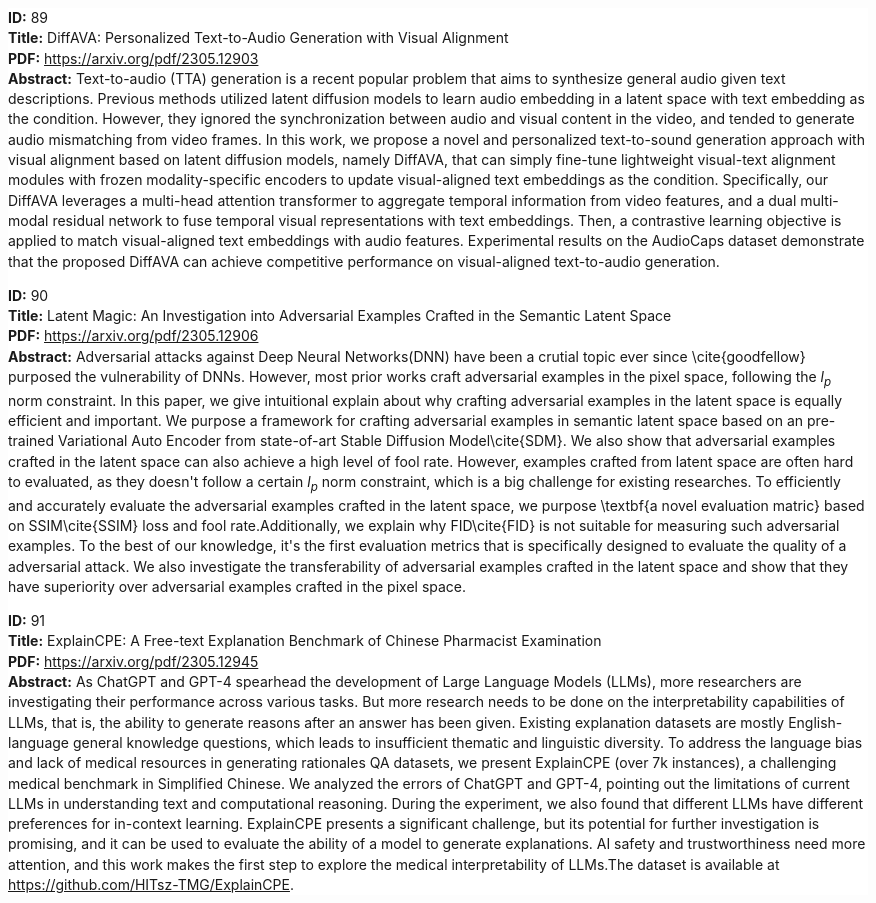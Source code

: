 **ID:** 89  
**Title:** DiffAVA: Personalized Text-to-Audio Generation with Visual Alignment  
**PDF:** https://arxiv.org/pdf/2305.12903  
**Abstract:** Text-to-audio (TTA) generation is a recent popular problem that aims to synthesize general audio given text descriptions. Previous methods utilized latent diffusion models to learn audio embedding in a latent space with text embedding as the condition. However, they ignored the synchronization between audio and visual content in the video, and tended to generate audio mismatching from video frames. In this work, we propose a novel and personalized text-to-sound generation approach with visual alignment based on latent diffusion models, namely DiffAVA, that can simply fine-tune lightweight visual-text alignment modules with frozen modality-specific encoders to update visual-aligned text embeddings as the condition. Specifically, our DiffAVA leverages a multi-head attention transformer to aggregate temporal information from video features, and a dual multi-modal residual network to fuse temporal visual representations with text embeddings. Then, a contrastive learning objective is applied to match visual-aligned text embeddings with audio features. Experimental results on the AudioCaps dataset demonstrate that the proposed DiffAVA can achieve competitive performance on visual-aligned text-to-audio generation. 

**ID:** 90  
**Title:** Latent Magic: An Investigation into Adversarial Examples Crafted in the  Semantic Latent Space  
**PDF:** https://arxiv.org/pdf/2305.12906  
**Abstract:** Adversarial attacks against Deep Neural Networks(DNN) have been a crutial topic ever since \cite{goodfellow} purposed the vulnerability of DNNs. However, most prior works craft adversarial examples in the pixel space, following the $l_p$ norm constraint. In this paper, we give intuitional explain about why crafting adversarial examples in the latent space is equally efficient and important. We purpose a framework for crafting adversarial examples in semantic latent space based on an pre-trained Variational Auto Encoder from state-of-art Stable Diffusion Model\cite{SDM}. We also show that adversarial examples crafted in the latent space can also achieve a high level of fool rate. However, examples crafted from latent space are often hard to evaluated, as they doesn't follow a certain $l_p$ norm constraint, which is a big challenge for existing researches. To efficiently and accurately evaluate the adversarial examples crafted in the latent space, we purpose \textbf{a novel evaluation matric} based on SSIM\cite{SSIM} loss and fool rate.Additionally, we explain why FID\cite{FID} is not suitable for measuring such adversarial examples. To the best of our knowledge, it's the first evaluation metrics that is specifically designed to evaluate the quality of a adversarial attack. We also investigate the transferability of adversarial examples crafted in the latent space and show that they have superiority over adversarial examples crafted in the pixel space. 

**ID:** 91  
**Title:** ExplainCPE: A Free-text Explanation Benchmark of Chinese Pharmacist  Examination  
**PDF:** https://arxiv.org/pdf/2305.12945  
**Abstract:** As ChatGPT and GPT-4 spearhead the development of Large Language Models (LLMs), more researchers are investigating their performance across various tasks. But more research needs to be done on the interpretability capabilities of LLMs, that is, the ability to generate reasons after an answer has been given. Existing explanation datasets are mostly English-language general knowledge questions, which leads to insufficient thematic and linguistic diversity. To address the language bias and lack of medical resources in generating rationales QA datasets, we present ExplainCPE (over 7k instances), a challenging medical benchmark in Simplified Chinese. We analyzed the errors of ChatGPT and GPT-4, pointing out the limitations of current LLMs in understanding text and computational reasoning. During the experiment, we also found that different LLMs have different preferences for in-context learning. ExplainCPE presents a significant challenge, but its potential for further investigation is promising, and it can be used to evaluate the ability of a model to generate explanations. AI safety and trustworthiness need more attention, and this work makes the first step to explore the medical interpretability of LLMs.The dataset is available at https://github.com/HITsz-TMG/ExplainCPE.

*TASK*: Which of the lines above include the string "arxiv"? Pick them out and copy them.

*RESULT OF THIS TASK*:
**PDF:** https://arxiv.org/pdf/2305.12903  
**PDF:** https://arxiv.org/pdf/2305.12906  
**PDF:** https://arxiv.org/pdf/2305.12945  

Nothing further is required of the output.